#### WHAT YOU ARE ASKED TO DO:
Check each line of the data, and copy those where "want" appears.

SOURCE MATERIAL section start

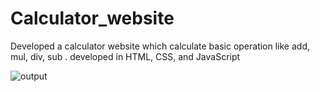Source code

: # Calculator_website
Developed a calculator website which calculate basic operation like add, mul, div, sub . developed in HTML, CSS, and JavaScript

![output](https://github.com/AbhishekPawshekar/Calculator_website/assets/89447125/4c3c3767-b32f-403a-bf66-d71d55654fd8)
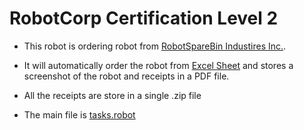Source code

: # RobotCorp Certification Level 2


* This robot is ordering robot from [RobotSpareBin Industires Inc.](https://robotsparebinindustries.com/#/robot-order).

* It will automatically order the robot from [Excel Sheet](https://robotsparebinindustries.com/orders.csv) and stores a screenshot of the robot and receipts in a PDF file.

* All the receipts are store in a single .zip file

* The main file is [tasks.robot](./tasks.robot)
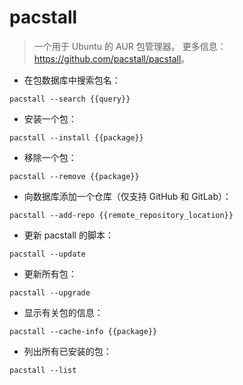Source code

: # pacstall

> 一个用于 Ubuntu 的 AUR 包管理器。
> 更多信息：<https://github.com/pacstall/pacstall>。

- 在包数据库中搜索包名：

`pacstall --search {{query}}`

- 安装一个包：

`pacstall --install {{package}}`

- 移除一个包：

`pacstall --remove {{package}}`

- 向数据库添加一个仓库（仅支持 GitHub 和 GitLab）：

`pacstall --add-repo {{remote_repository_location}}`

- 更新 pacstall 的脚本：

`pacstall --update`

- 更新所有包：

`pacstall --upgrade`

- 显示有关包的信息：

`pacstall --cache-info {{package}}`

- 列出所有已安装的包：

`pacstall --list`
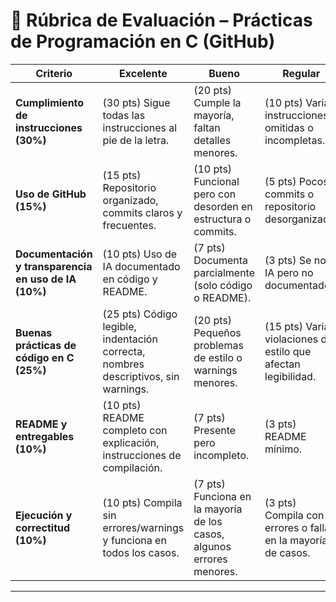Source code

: # 📑 Rúbrica de Evaluación – Prácticas de Programación en C (GitHub)

| Criterio | Excelente | Bueno | Regular | Deficiente |
|----------|-----------|-------|---------|------------|
| **Cumplimiento de instrucciones (30%)** | (30 pts) Sigue todas las instrucciones al pie de la letra. | (20 pts) Cumple la mayoría, faltan detalles menores. | (10 pts) Varias instrucciones omitidas o incompletas. | (0 pts) No sigue las instrucciones. |
| **Uso de GitHub (15%)** | (15 pts) Repositorio organizado, commits claros y frecuentes. | (10 pts) Funcional pero con desorden en estructura o commits. | (5 pts) Pocos commits o repositorio desorganizado. | (0 pts) Sin GitHub o sin control de versiones. |
| **Documentación y transparencia en uso de IA (10%)** | (10 pts) Uso de IA documentado en código y README. | (7 pts) Documenta parcialmente (solo código o README). | (3 pts) Se nota IA pero no documentado. | (0 pts) Copia directa sin transparencia. |
| **Buenas prácticas de código en C (25%)** | (25 pts) Código legible, indentación correcta, nombres descriptivos, sin warnings. | (20 pts) Pequeños problemas de estilo o warnings menores. | (15 pts) Varias violaciones de estilo que afectan legibilidad. | (0 pts) Código desordenado, difícil de leer. |
| **README y entregables (10%)** | (10 pts) README completo con explicación, instrucciones de compilación. | (7 pts) Presente pero incompleto. | (3 pts) README mínimo. | (0 pts) Sin README. |
| **Ejecución y correctitud (10%)** | (10 pts) Compila sin errores/warnings y funciona en todos los casos. | (7 pts) Funciona en la mayoría de los casos, algunos errores menores. | (3 pts) Compila con errores o falla en la mayoría de casos. | (0 pts) No compila o no corre. |

---

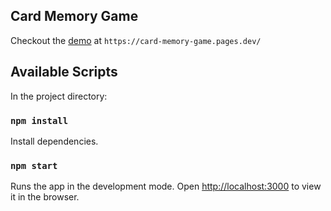 ## Card Memory Game
Checkout the [demo](https://card-memory-game.pages.dev) at `https://card-memory-game.pages.dev/`

## Available Scripts

In the project directory:

### `npm install`

Install dependencies.

### `npm start`

Runs the app in the development mode.
Open [http://localhost:3000](http://localhost:3000) to view it in the browser.
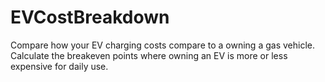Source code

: # EVCostBreakdown
Compare how your EV charging costs compare to a owning a gas vehicle. Calculate the breakeven points where owning an EV is more or less expensive for daily use.

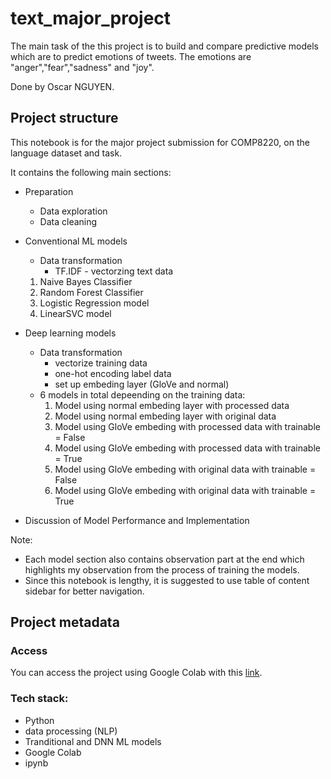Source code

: # text_major_project
The main task of the this project is to build and compare predictive models which are to predict emotions of tweets. The emotions are "anger","fear","sadness" and "joy".

Done by Oscar NGUYEN.

## Project structure
This notebook is for the major project submission for COMP8220, on the language dataset and task. 

It contains the following main sections:
- Preparation
  - Data exploration
  - Data cleaning 
- Conventional ML models
  - Data transformation
    - TF.IDF - vectorzing text data   
  1. Naive Bayes Classifier
  2. Random Forest Classifier
  3. Logistic Regression model
  4. LinearSVC model

- Deep learning models
  - Data transformation
    - vectorize training data
    - one-hot encoding label data
    - set up embeding layer (GloVe and normal)
  - 6 models in total depeending on the training data:
    1. Model using normal embeding layer with processed data
    2. Model using normal embeding layer with original data
    3. Model using GloVe embeding with processed data with trainable = False
    4. Model using GloVe embeding with processed data with trainable = True
    5. Model using GloVe embeding with original data with trainable = False
    6. Model using GloVe embeding with original data with trainable = True
- Discussion of Model Performance and Implementation

Note:
- Each model section also contains observation part at the end which highlights my observation from the process of training the models.
- Since this notebook is lengthy, it is suggested to use table of content sidebar for better navigation.

## Project metadata

### Access
You can access the project using Google Colab with this [link](https://colab.research.google.com/drive/1N9Iy4mfvcwihaAXFYW5lri77VR2bipM7#scrollTo=Pwq6jYZIrGgU).

### Tech stack:
- Python
- data processing (NLP)
- Tranditional and DNN ML models
- Google Colab
- ipynb

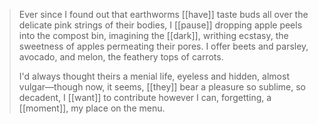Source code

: >Ever since I found out that earthworms [[have]] taste buds all over the delicate pink strings of their bodies, I [[pause]] dropping apple peels into the compost bin, imagining the [[dark]], writhing ecstasy, the sweetness of apples permeating their pores. I offer beets and parsley, avocado, and melon, the feathery tops of carrots.  
>
>I'd always thought theirs a menial life, eyeless and hidden, almost vulgar—though now, it seems, [[they]] bear a pleasure so sublime, so decadent, I [[want]] to contribute however I can, forgetting, a [[moment]], my place on the menu.

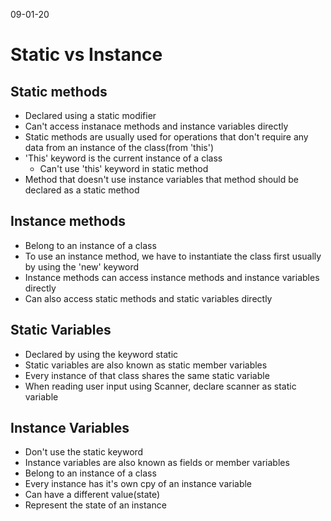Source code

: 09-01-20
# Static vs Instance

## Static methods
* Declared using a static modifier
* Can't access instanace methods and instance variables directly
* Static methods are usually used for operations that don't require any data from an instance of the class(from 'this')
* 'This' keyword is the current instance of a class
    * Can't use 'this' keyword in static method 
* Method that doesn't use instance variables that method should be declared as a static method     

## Instance methods  
* Belong to an instance of a class
* To use an instance method, we have to instantiate the class first usually by using the 'new' keyword
* Instance methods can access instance methods and instance variables directly
* Can also access static methods and static variables directly

## Static Variables
* Declared by using the keyword static 
* Static variables are also known as static member variables
* Every instance of that class shares the same static variable
* When reading user input using Scanner, declare scanner as static variable 

## Instance Variables
* Don't use the static keyword
* Instance variables are also known as fields or member variables
* Belong to an instance of a class 
* Every instance has it's own cpy of an instance variable
* Can have a different value(state)
* Represent the state of an instance 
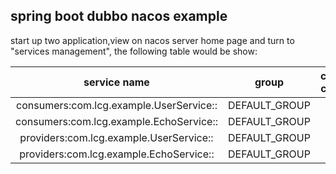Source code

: ## spring boot dubbo nacos example

start up two application,view on nacos server home page and turn to "services management",
the following table would be show:

| service name | group | cluster counts |
| :---:|:----:|:----:|
|consumers:com.lcg.example.UserService:: | DEFAULT_GROUP | 1|
|consumers:com.lcg.example.EchoService:: | DEFAULT_GROUP | 1|
|providers:com.lcg.example.UserService:: | DEFAULT_GROUP | 1|
|providers:com.lcg.example.EchoService:: | DEFAULT_GROUP | 1|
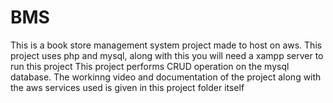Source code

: # BMS
This is a book store management system project made to host on aws.
This project uses php and mysql, along with this you will need a xampp server to run this project
This project performs CRUD operation on the mysql database.
The workinng video and documentation of the project along with the aws services used is given in this project folder itself
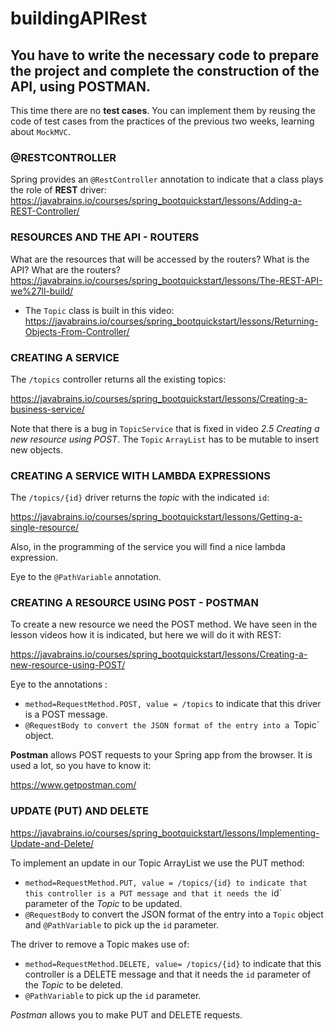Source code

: # buildingAPIRest
## You have to write the necessary code to prepare the project and complete the construction of the API, using POSTMAN.
This time there are no **test cases**. You can implement them by reusing the code of test cases from the practices of the previous two 
weeks, learning about `MockMVC`.

### @RESTCONTROLLER
Spring provides an `@RestController` annotation to indicate that a class plays the role of **REST** driver:
https://javabrains.io/courses/spring_bootquickstart/lessons/Adding-a-REST-Controller/

### RESOURCES AND THE API - ROUTERS
What are the resources that will be accessed by the routers?
What is the API? What are the routers?
https://javabrains.io/courses/spring_bootquickstart/lessons/The-REST-API-we%27ll-build/

- The `Topic` class is built in this video:
    https://javabrains.io/courses/spring_bootquickstart/lessons/Returning-Objects-From-Controller/

### CREATING A SERVICE
The `/topics` controller returns all the existing topics:

https://javabrains.io/courses/spring_bootquickstart/lessons/Creating-a-business-service/

Note that there is a bug in `TopicService` that is fixed in video *2.5 Creating a new resource using POST*. The `Topic` `ArrayList` has 
to be mutable to insert new objects.

### CREATING A SERVICE WITH LAMBDA EXPRESSIONS
The `/topics/{id}` driver returns the *topic* with the indicated `id`:

https://javabrains.io/courses/spring_bootquickstart/lessons/Getting-a-single-resource/

Also, in the programming of the service you will find a nice lambda expression.

Eye to the `@PathVariable` annotation.

### CREATING A RESOURCE USING POST - POSTMAN
To create a new resource we need the POST method. We have seen in the lesson videos how it is indicated, but here we will do it with 
REST:

https://javabrains.io/courses/spring_bootquickstart/lessons/Creating-a-new-resource-using-POST/

Eye to the annotations :

- `method=RequestMethod.POST, value = /topics` to indicate that this driver is a POST message.
- `@RequestBody to convert the JSON format of the entry into a `Topic` object.

**Postman** allows POST requests to your Spring app from the browser. It is used a lot, so you have to know it:

https://www.getpostman.com/

### UPDATE (PUT) AND DELETE
https://javabrains.io/courses/spring_bootquickstart/lessons/Implementing-Update-and-Delete/

To implement an update in our Topic ArrayList we use the PUT method:

- `method=RequestMethod.PUT, value = /topics/{id} to indicate that this controller is a PUT message and that it needs the `id` 
parameter of the *Topic* to be updated.
- `@RequestBody` to convert the JSON format of the entry into a `Topic` object and `@PathVariable` to pick up the `id` parameter.

The driver to remove a Topic makes use of:

- `method=RequestMethod.DELETE, value= /topics/{id}` to indicate that this controller is a DELETE message and that it needs the `id` 
parameter of the *Topic* to be deleted.
- `@PathVariable` to pick up the `id` parameter.

*Postman* allows you to make PUT and DELETE requests.
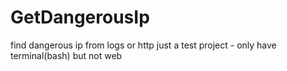 # GetDangerousIp
find dangerous ip from logs or http
just a test project - only have terminal(bash) but not web
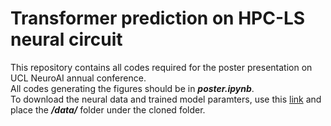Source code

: # Transformer prediction on HPC-LS neural circuit
This repository contains all codes required for the poster presentation on UCL NeuroAI annual conference. <br>
All codes generating the figures should be in ***poster.ipynb***. <br>
To download the neural data and trained model paramters, use this [link](https://drive.google.com/file/d/14Jt2MMc3qXxwcpGoZYlOc1BhKa_EDkZT/view?usp=sharing) and place the ***/data/*** folder under the cloned folder.
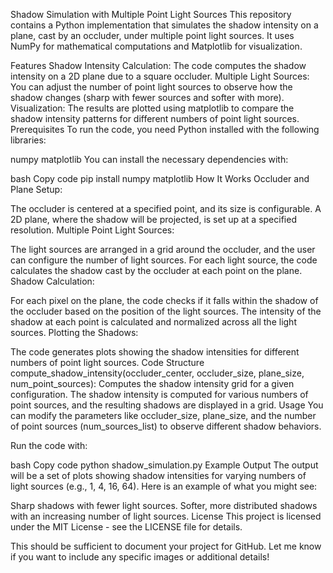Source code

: Shadow Simulation with Multiple Point Light Sources
This repository contains a Python implementation that simulates the shadow intensity on a plane, cast by an occluder, under multiple point light sources. It uses NumPy for mathematical computations and Matplotlib for visualization.

Features
Shadow Intensity Calculation: The code computes the shadow intensity on a 2D plane due to a square occluder.
Multiple Light Sources: You can adjust the number of point light sources to observe how the shadow changes (sharp with fewer sources and softer with more).
Visualization: The results are plotted using matplotlib to compare the shadow intensity patterns for different numbers of point light sources.
Prerequisites
To run the code, you need Python installed with the following libraries:

numpy
matplotlib
You can install the necessary dependencies with:

bash
Copy code
pip install numpy matplotlib
How It Works
Occluder and Plane Setup:

The occluder is centered at a specified point, and its size is configurable.
A 2D plane, where the shadow will be projected, is set up at a specified resolution.
Multiple Point Light Sources:

The light sources are arranged in a grid around the occluder, and the user can configure the number of light sources.
For each light source, the code calculates the shadow cast by the occluder at each point on the plane.
Shadow Calculation:

For each pixel on the plane, the code checks if it falls within the shadow of the occluder based on the position of the light sources.
The intensity of the shadow at each point is calculated and normalized across all the light sources.
Plotting the Shadows:

The code generates plots showing the shadow intensities for different numbers of point light sources.
Code Structure
compute_shadow_intensity(occluder_center, occluder_size, plane_size, num_point_sources):
Computes the shadow intensity grid for a given configuration.
The shadow intensity is computed for various numbers of point sources, and the resulting shadows are displayed in a grid.
Usage
You can modify the parameters like occluder_size, plane_size, and the number of point sources (num_sources_list) to observe different shadow behaviors.

Run the code with:

bash
Copy code
python shadow_simulation.py
Example Output
The output will be a set of plots showing shadow intensities for varying numbers of light sources (e.g., 1, 4, 16, 64). Here is an example of what you might see:

Sharp shadows with fewer light sources.
Softer, more distributed shadows with an increasing number of light sources.
License
This project is licensed under the MIT License - see the LICENSE file for details.

This should be sufficient to document your project for GitHub. Let me know if you want to include any specific images or additional details!











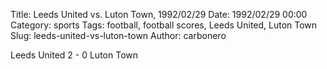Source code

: Title: Leeds United vs. Luton Town, 1992/02/29
Date: 1992/02/29 00:00
Category: sports
Tags: football, football scores, Leeds United, Luton Town
Slug: leeds-united-vs-luton-town
Author: carbonero


Leeds United 2 - 0 Luton Town

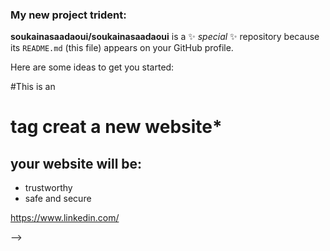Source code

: ### My new project trident:


**soukainasaadaoui/soukainasaadaoui** is a ✨ _special_ ✨ repository because its `README.md` (this file) appears on your GitHub profile.

Here are some ideas to get you started:

#This is an <h1> tag creat a new website*
## <h2> your website will be:
* trustworthy 
* safe and secure
 
 https://www.linkedin.com/ 

-->
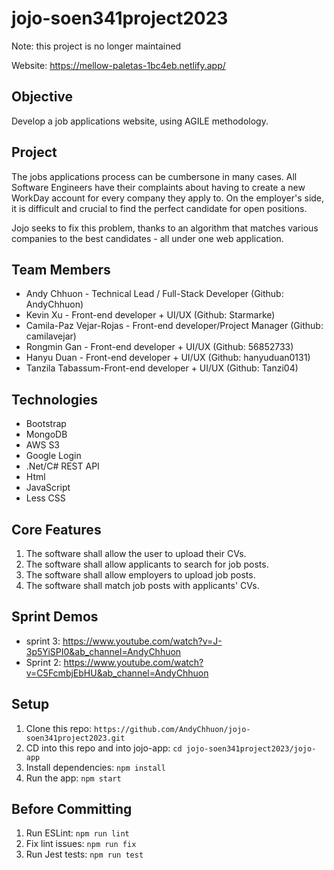 # jojo-soen341project2023
Note: this project is no longer maintained

Website: https://mellow-paletas-1bc4eb.netlify.app/

## Objective

Develop a job applications website, using AGILE methodology.

## Project

The jobs applications process can be cumbersone in many cases. All Software Engineers have their complaints about having to create a new WorkDay account for every company they apply to. On the employer's side, it is difficult and crucial to find the perfect candidate for open positions.

Jojo seeks to fix this problem, thanks to an algorithm that matches various companies to the best candidates - all under one web application.

## Team Members

- Andy Chhuon - Technical Lead / Full-Stack Developer (Github: AndyChhuon)
- Kevin Xu - Front-end developer + UI/UX (Github: Starmarke)
- Camila-Paz Vejar-Rojas - Front-end developer/Project Manager (Github: camilavejar)
- Rongmin Gan - Front-end developer + UI/UX (Github: 56852733)
- Hanyu Duan - Front-end developer + UI/UX (Github: hanyuduan0131)
- Tanzila Tabassum-Front-end developer + UI/UX (Github: Tanzi04)

## Technologies

- Bootstrap
- MongoDB
- AWS S3
- Google Login
- .Net/C# REST API
- Html
- JavaScript
- Less CSS

## Core Features

1. The software shall allow the user to upload their CVs.
2. The software shall allow applicants to search for job posts.
3. The software shall allow employers to upload job posts.
4. The software shall match job posts with applicants' CVs.

## Sprint Demos

- sprint 3: https://www.youtube.com/watch?v=J-3p5YiSPI0&ab_channel=AndyChhuon
- Sprint 2: https://www.youtube.com/watch?v=C5FcmbjEbHU&ab_channel=AndyChhuon

## Setup

1. Clone this repo: `https://github.com/AndyChhuon/jojo-soen341project2023.git`
2. CD into this repo and into jojo-app: `cd jojo-soen341project2023/jojo-app`
3. Install dependencies: `npm install`
4. Run the app: `npm start`

## Before Committing

1. Run ESLint: `npm run lint`
2. Fix lint issues: `npm run fix`
3. Run Jest tests: `npm run test`
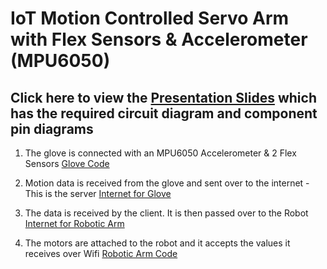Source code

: # IoT Motion Controlled Servo Arm with Flex Sensors & Accelerometer (MPU6050)

## Click here to view the [Presentation Slides](https://docs.google.com/presentation/d/1cGwpPb_68qubtf4eO3SImKOUNmSCgJCFti__APxQyGQ/edit?usp=sharing) which has the required circuit diagram and component pin diagrams

1. The glove is connected with an MPU6050 Accelerometer & 2 Flex Sensors [Glove Code](glove.ino)

2. Motion data is received from the glove and sent over to the internet - This is the server [Internet for Glove](server.py)

3. The data is received by the client. It is then passed over to the Robot [Internet for Robotic Arm](client.py)

4. The motors are attached to the robot and it accepts the values it receives over Wifi [Robotic Arm Code](robotArm.ino)

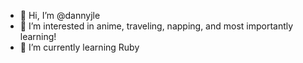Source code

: - 👋 Hi, I’m @dannyjle
- 👀 I’m interested in anime, traveling, napping, and most importantly learning!
- 🌱 I’m currently learning Ruby


<!---
dannyjle/dannyjle is a ✨ special ✨ repository because its `README.md` (this file) appears on your GitHub profile.
You can click the Preview link to take a look at your changes.
--->
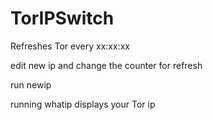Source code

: # TorIPSwitch
Refreshes Tor every xx:xx:xx 

edit new ip and change the counter for refresh

run newip

running whatip displays your Tor ip
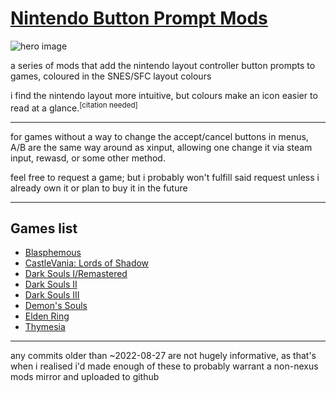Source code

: # [Nintendo Button Prompt Mods](https://zeusofthecrows.github.io/games/mods/nsx-buttons/)

![hero image](./imgs/hero.jpg)

a series of mods that add the nintendo layout controller button prompts to
games, coloured in the SNES/SFC layout colours

i find the nintendo layout more intuitive, but colours make an icon easier to
read at a glance.<sup>[citation needed]</sup>

---

for games without a way to change the accept/cancel buttons in menus, A/B are
the same way around as xinput, allowing one change it via steam input, rewasd,
or some other method.

feel free to request a game; but i probably won't fulfill said request unless i
already own it or plan to buy it in the future

---

## Games list

* [Blasphemous](https://github.com/ZeusOfTheCrows/nsx-button-prompts/releases/tag/blasphemous)
* [CastleVania: Lords of Shadow](https://github.com/ZeusOfTheCrows/nsx-button-prompts/releases/tag/cv-los)
* [Dark Souls I/Remastered](https://github.com/ZeusOfTheCrows/nsx-button-prompts/releases/tag/dark-souls-i)
* [Dark Souls II](https://github.com/ZeusOfTheCrows/nsx-button-prompts/releases/tag/dark-souls-ii)
* [Dark Souls III](https://github.com/ZeusOfTheCrows/nsx-button-prompts/releases/tag/dark-souls-iii)
* [Demon's Souls](https://github.com/ZeusOfTheCrows/nsx-button-prompts/releases/tag/demons-souls)
* [Elden Ring](https://github.com/ZeusOfTheCrows/nsx-button-prompts/releases/tag/elden-ring)
* [Thymesia](https://github.com/ZeusOfTheCrows/nsx-button-prompts/releases/tag/thymesia)

---

any commits older than \~2022-08-27 are not hugely informative, as that's when
i realised i'd made enough of these to probably warrant a non-nexus mods mirror
and uploaded to github
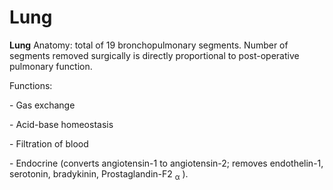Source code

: ---
---
# Lung

**Lung** Anatomy: total of 19 bronchopulmonary segments. Number of
segments removed surgically is directly proportional to post-operative
pulmonary function.

Functions:

\- Gas exchange

\- Acid-base homeostasis

\- Filtration of blood

\- Endocrine (converts angiotensin-1 to angiotensin-2; removes
endothelin-1, serotonin, bradykinin, Prostaglandin-F2 <sub>α</sub> ).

SOURCE MATERIAL section end

#### ANSWER TO THIS TASK:
>I'd always thought theirs a menial life, eyeless and hidden, almost vulgar—though now, it seems, [[they]] bear a pleasure so sublime, so decadent, I [[want]] to contribute however I can, forgetting, a [[moment]], my place on the menu.
This should be sufficient to document your project for GitHub. Let me know if you want to include any specific images or additional details!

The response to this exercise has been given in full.